- **Required action**: Where does the string "manually" appear? Copy every line of the entries below that holds it.

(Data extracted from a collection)
##########

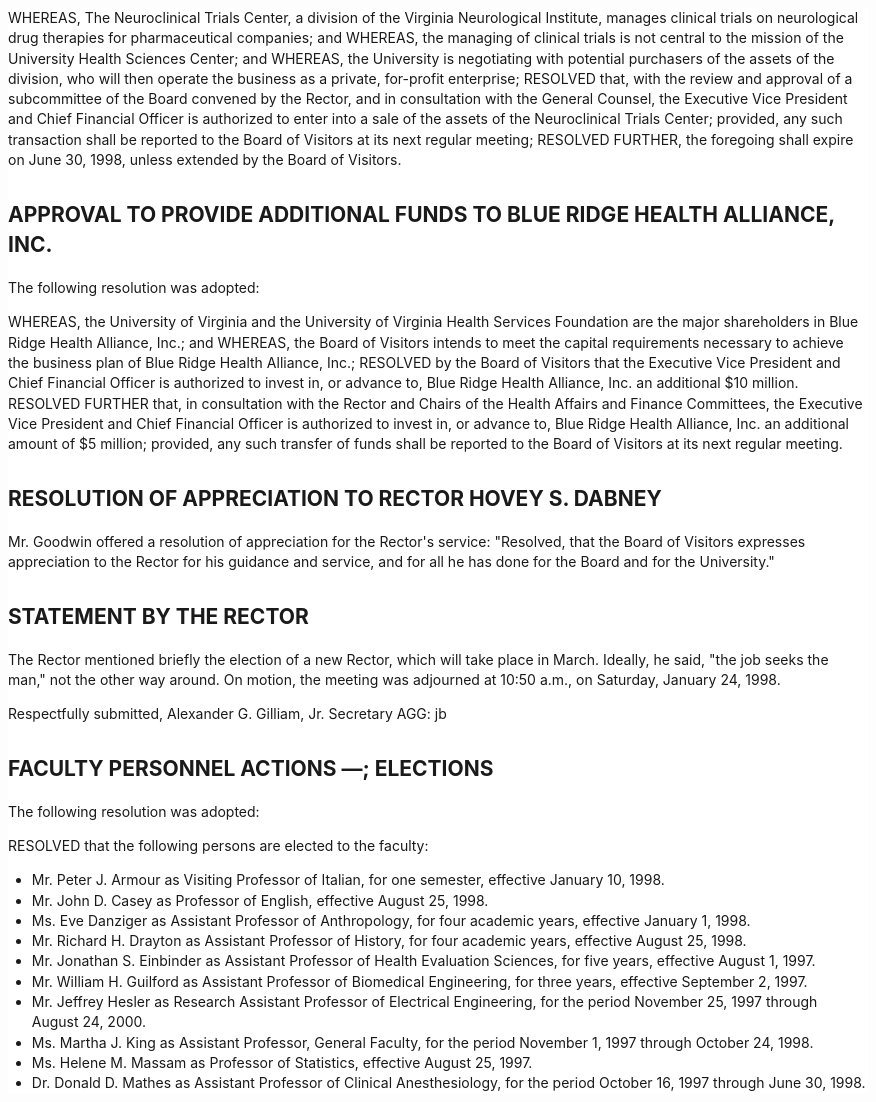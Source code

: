 WHEREAS, The Neuroclinical Trials Center, a division of the Virginia Neurological Institute, manages clinical trials on neurological drug therapies for pharmaceutical companies; and WHEREAS, the managing of clinical trials is not central to the mission of the University Health Sciences Center; and WHEREAS, the University is negotiating with potential purchasers of the assets of the division, who will then operate the business as a private, for-profit enterprise; RESOLVED that, with the review and approval of a subcommittee of the Board convened by the Rector, and in consultation with the General Counsel, the Executive Vice President and Chief Financial Officer is authorized to enter into a sale of the assets of the Neuroclinical Trials Center; provided, any such transaction shall be reported to the Board of Visitors at its next regular meeting; RESOLVED FURTHER, the foregoing shall expire on June 30, 1998, unless extended by the Board of Visitors.

## APPROVAL TO PROVIDE ADDITIONAL FUNDS TO BLUE RIDGE HEALTH ALLIANCE, INC.

The following resolution was adopted:

WHEREAS, the University of Virginia and the University of Virginia Health Services Foundation are the major shareholders in Blue Ridge Health Alliance, Inc.; and WHEREAS, the Board of Visitors intends to meet the capital requirements necessary to achieve the business plan of Blue Ridge Health Alliance, Inc.; RESOLVED by the Board of Visitors that the Executive Vice President and Chief Financial Officer is authorized to invest in, or advance to, Blue Ridge Health Alliance, Inc. an additional $10 million. RESOLVED FURTHER that, in consultation with the Rector and Chairs of the Health Affairs and Finance Committees, the Executive Vice President and Chief Financial Officer is authorized to invest in, or advance to, Blue Ridge Health Alliance, Inc. an additional amount of $5 million; provided, any such transfer of funds shall be reported to the Board of Visitors at its next regular meeting.

## RESOLUTION OF APPRECIATION TO RECTOR HOVEY S. DABNEY

Mr. Goodwin offered a resolution of appreciation for the Rector's service: "Resolved, that the Board of Visitors expresses appreciation to the Rector for his guidance and service, and for all he has done for the Board and for the University."

## STATEMENT BY THE RECTOR

The Rector mentioned briefly the election of a new Rector, which will take place in March. Ideally, he said, "the job seeks the man," not the other way around. On motion, the meeting was adjourned at 10:50 a.m., on Saturday, January 24, 1998.

Respectfully submitted, Alexander G. Gilliam, Jr. Secretary AGG: jb

## FACULTY PERSONNEL ACTIONS —; ELECTIONS

The following resolution was adopted:

RESOLVED that the following persons are elected to the faculty:

* Mr. Peter J. Armour as Visiting Professor of Italian, for one semester, effective January 10, 1998.
* Mr. John D. Casey as Professor of English, effective August 25, 1998.
* Ms. Eve Danziger as Assistant Professor of Anthropology, for four academic years, effective January 1, 1998.
* Mr. Richard H. Drayton as Assistant Professor of History, for four academic years, effective August 25, 1998.
* Mr. Jonathan S. Einbinder as Assistant Professor of Health Evaluation Sciences, for five years, effective August 1, 1997.
* Mr. William H. Guilford as Assistant Professor of Biomedical Engineering, for three years, effective September 2, 1997.
* Mr. Jeffrey Hesler as Research Assistant Professor of Electrical Engineering, for the period November 25, 1997 through August 24, 2000.
* Ms. Martha J. King as Assistant Professor, General Faculty, for the period November 1, 1997 through October 24, 1998.
* Ms. Helene M. Massam as Professor of Statistics, effective August 25, 1997.
* Dr. Donald D. Mathes as Assistant Professor of Clinical Anesthesiology, for the period October 16, 1997 through June 30, 1998.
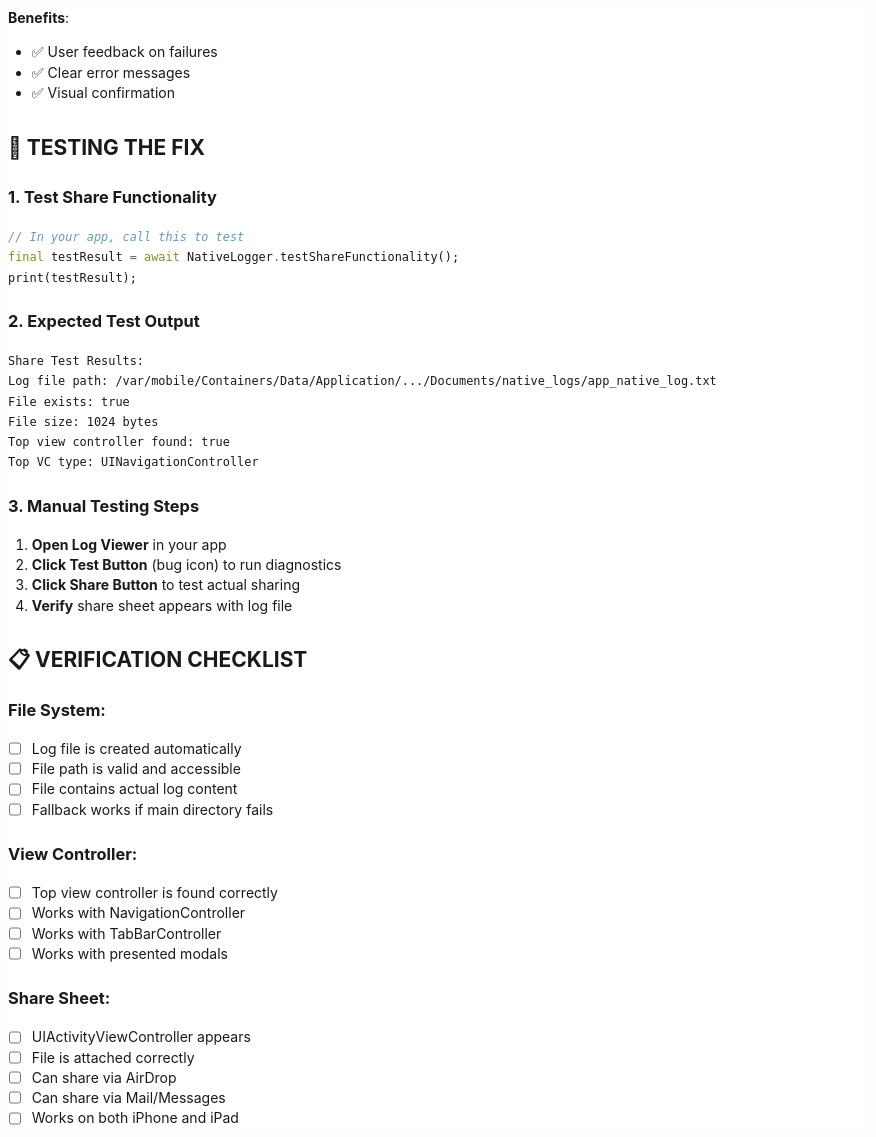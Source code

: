 **Benefits**:
- ✅ User feedback on failures
- ✅ Clear error messages
- ✅ Visual confirmation

## 🧪 **TESTING THE FIX**

### **1. Test Share Functionality**
```dart
// In your app, call this to test
final testResult = await NativeLogger.testShareFunctionality();
print(testResult);
```

### **2. Expected Test Output**
```
Share Test Results:
Log file path: /var/mobile/Containers/Data/Application/.../Documents/native_logs/app_native_log.txt
File exists: true
File size: 1024 bytes
Top view controller found: true
Top VC type: UINavigationController
```

### **3. Manual Testing Steps**
1. **Open Log Viewer** in your app
2. **Click Test Button** (bug icon) to run diagnostics
3. **Click Share Button** to test actual sharing
4. **Verify** share sheet appears with log file

## 📋 **VERIFICATION CHECKLIST**

### **File System**:
- [ ] Log file is created automatically
- [ ] File path is valid and accessible
- [ ] File contains actual log content
- [ ] Fallback works if main directory fails

### **View Controller**:
- [ ] Top view controller is found correctly
- [ ] Works with NavigationController
- [ ] Works with TabBarController
- [ ] Works with presented modals

### **Share Sheet**:
- [ ] UIActivityViewController appears
- [ ] File is attached correctly
- [ ] Can share via AirDrop
- [ ] Can share via Mail/Messages
- [ ] Works on both iPhone and iPad
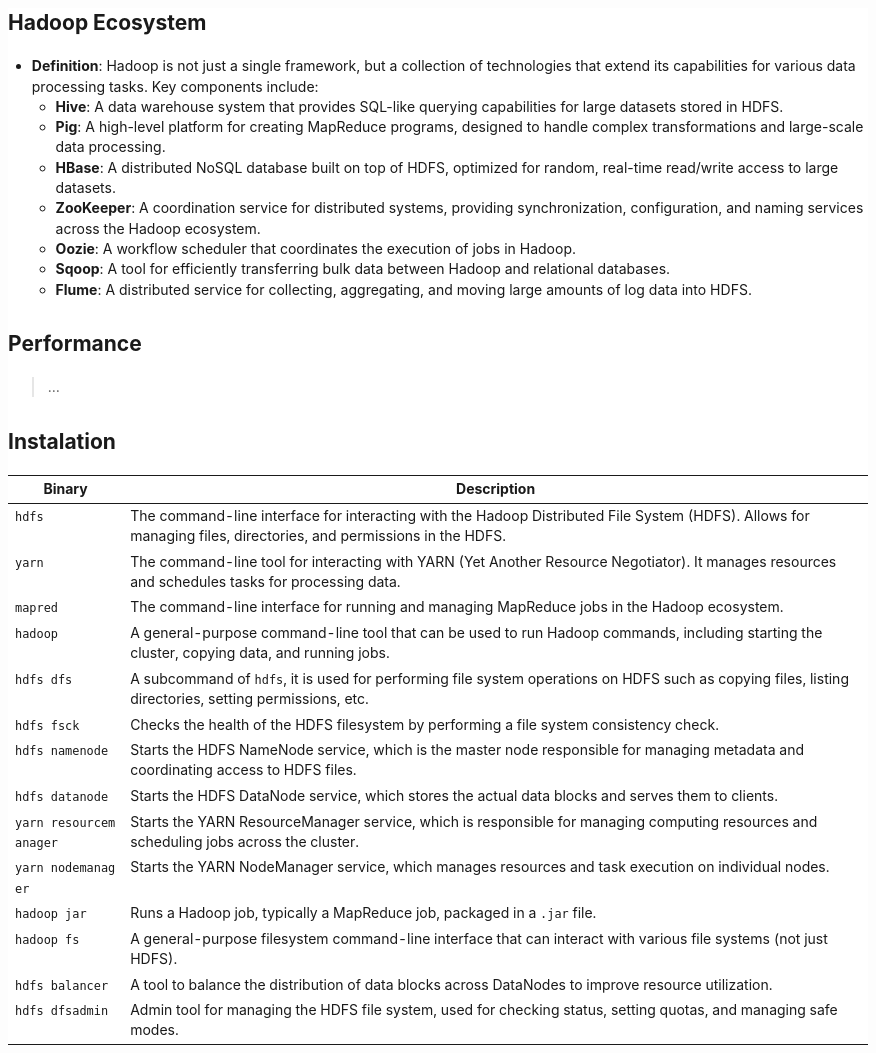 ## **Hadoop Ecosystem**

- **Definition**: Hadoop is not just a single framework, but a collection of technologies that extend its capabilities for various data processing tasks. Key components include:
    - **Hive**: A data warehouse system that provides SQL-like querying capabilities for large datasets stored in HDFS.
    - **Pig**: A high-level platform for creating MapReduce programs, designed to handle complex transformations and large-scale data processing.
    - **HBase**: A distributed NoSQL database built on top of HDFS, optimized for random, real-time read/write access to large datasets.
    - **ZooKeeper**: A coordination service for distributed systems, providing synchronization, configuration, and naming services across the Hadoop ecosystem.
    - **Oozie**: A workflow scheduler that coordinates the execution of jobs in Hadoop.
    - **Sqoop**: A tool for efficiently transferring bulk data between Hadoop and relational databases.
    - **Flume**: A distributed service for collecting, aggregating, and moving large amounts of log data into HDFS.

## Performance

> …
> 

## Instalation

| **Binary** | **Description** |
| --- | --- |
| `hdfs` | The command-line interface for interacting with the Hadoop Distributed File System (HDFS). Allows for managing files, directories, and permissions in the HDFS. |
| `yarn` | The command-line tool for interacting with YARN (Yet Another Resource Negotiator). It manages resources and schedules tasks for processing data. |
| `mapred` | The command-line interface for running and managing MapReduce jobs in the Hadoop ecosystem. |
| `hadoop` | A general-purpose command-line tool that can be used to run Hadoop commands, including starting the cluster, copying data, and running jobs. |
| `hdfs dfs` | A subcommand of `hdfs`, it is used for performing file system operations on HDFS such as copying files, listing directories, setting permissions, etc. |
| `hdfs fsck` | Checks the health of the HDFS filesystem by performing a file system consistency check. |
| `hdfs namenode` | Starts the HDFS NameNode service, which is the master node responsible for managing metadata and coordinating access to HDFS files. |
| `hdfs datanode` | Starts the HDFS DataNode service, which stores the actual data blocks and serves them to clients. |
| `yarn resourcemanager` | Starts the YARN ResourceManager service, which is responsible for managing computing resources and scheduling jobs across the cluster. |
| `yarn nodemanager` | Starts the YARN NodeManager service, which manages resources and task execution on individual nodes. |
| `hadoop jar` | Runs a Hadoop job, typically a MapReduce job, packaged in a `.jar` file. |
| `hadoop fs` | A general-purpose filesystem command-line interface that can interact with various file systems (not just HDFS). |
| `hdfs balancer` | A tool to balance the distribution of data blocks across DataNodes to improve resource utilization. |
| `hdfs dfsadmin` | Admin tool for managing the HDFS file system, used for checking status, setting quotas, and managing safe modes. |
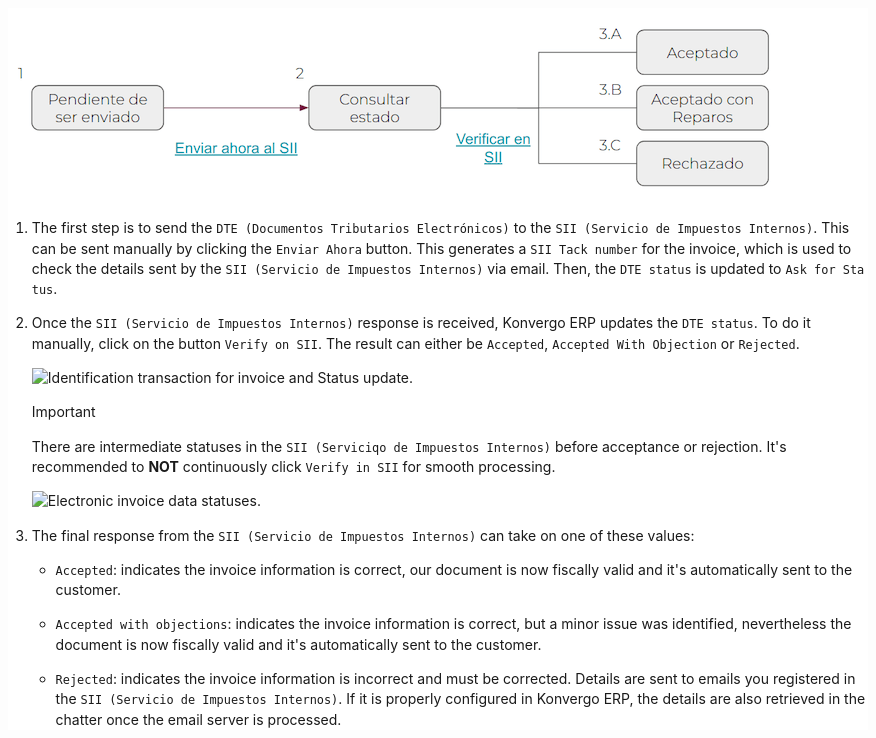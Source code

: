 <img src="chile/dte-status-flow.png" class="align-center"
alt="Transition of DTE status flow." />

1.  The first step is to send the
    `DTE (Documentos Tributarios Electrónicos)` to the `SII
    (Servicio de Impuestos Internos)`. This can be sent manually by
    clicking the `Enviar
    Ahora` button. This generates a `SII Tack number` for the invoice,
    which is used to check the details sent by the
    `SII (Servicio de Impuestos Internos)` via email. Then, the
    `DTE status` is updated to `Ask for Status`.

2.  Once the `SII (Servicio de Impuestos Internos)` response is
    received, Konvergo ERP updates the `DTE status`. To do it manually, click on
    the button `Verify on SII`. The result can either be `Accepted`,
    `Accepted With Objection` or `Rejected`.

    <img src="chile/dte-status-steps.png" class="align-center"
    alt="Identification transaction for invoice and Status update." />

    > [!IMPORTANT]
    > There are intermediate statuses in the
    > `SII (Serviciqo de Impuestos Internos)` before acceptance or
    > rejection. It's recommended to **NOT** continuously click
    > `Verify in
    > SII` for smooth processing.
    >
    > <img src="chile/chatter-internal-statuses.png" class="align-center"
    > alt="Electronic invoice data statuses." />

3.  The final response from the `SII (Servicio de Impuestos Internos)`
    can take on one of these values:

    - `Accepted`: indicates the invoice information is correct, our
      document is now fiscally valid and it's automatically sent to the
      customer.

    - `Accepted with objections`: indicates the invoice information is
      correct, but a minor issue was identified, nevertheless the
      document is now fiscally valid and it's automatically sent to the
      customer.

    - `Rejected`: indicates the invoice information is incorrect and
      must be corrected. Details are sent to emails you registered in
      the `SII (Servicio de Impuestos Internos)`. If it is properly
      configured in Konvergo ERP, the details are also retrieved in the chatter
      once the email server is processed.
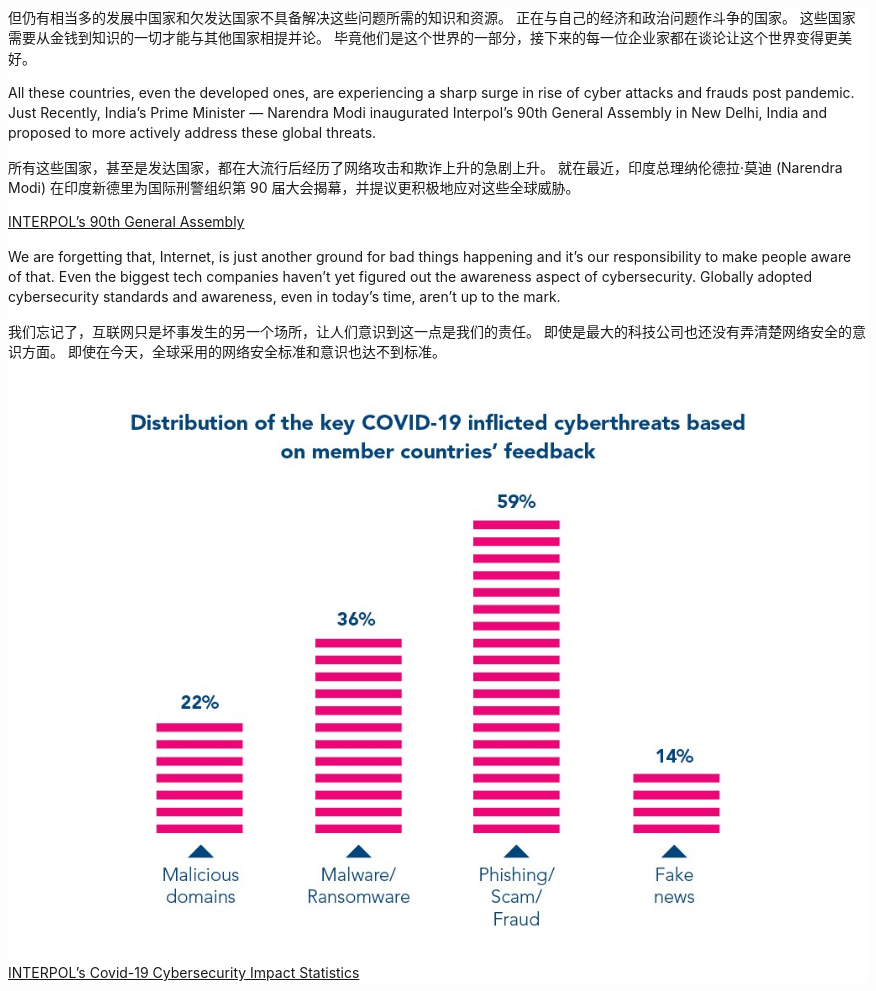 但仍有相当多的发展中国家和欠发达国家不具备解决这些问题所需的知识和资源。 正在与自己的经济和政治问题作斗争的国家。 这些国家需要从金钱到知识的一切才能与其他国家相提并论。 毕竟他们是这个世界的一部分，接下来的每一位企业家都在谈论让这个世界变得更美好。

All these countries, even the developed ones, are experiencing a sharp surge in rise of cyber attacks and frauds post pandemic. Just Recently, India’s Prime Minister — Narendra Modi inaugurated Interpol’s 90th General Assembly in New Delhi, India and proposed to more actively address these global threats.

所有这些国家，甚至是发达国家，都在大流行后经历了网络攻击和欺诈上升的急剧上升。 就在最近，印度总理纳伦德拉·莫迪 (Narendra Modi) 在印度新德里为国际刑警组织第 90 届大会揭幕，并提议更积极地应对这些全球威胁。

[INTERPOL’s 90th General Assembly](https://www.interpol.int/en/News-and-Events/News/2022/INTERPOL-General-Assembly-opened-by-Prime-Minister-Narendra-Modi)

We are forgetting that, Internet, is just another ground for bad things happening and it’s our responsibility to make people aware of that. Even the biggest tech companies haven’t yet figured out the awareness aspect of cybersecurity. Globally adopted cybersecurity standards and awareness, even in today’s time, aren’t up to the mark.

我们忘记了，互联网只是坏事发生的另一个场所，让人们意识到这一点是我们的责任。 即使是最大的科技公司也还没有弄清楚网络安全的意识方面。 即使在今天，全球采用的网络安全标准和意识也达不到标准。

![](19Iek4wGNU315HaSs8nCQ9w.jpeg)

[INTERPOL’s Covid-19 Cybersecurity Impact Statistics](https://www.interpol.int/content/download/15526/file/COVID-19%20Cybercrime%20Analysis%20Report-%20August%202020.pdf)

##########

- **Expected answer**:
    (Servicio de Impuestos Internos)`. This can be sent manually by
    received, Konvergo ERP updates the `DTE status`. To do it manually, click on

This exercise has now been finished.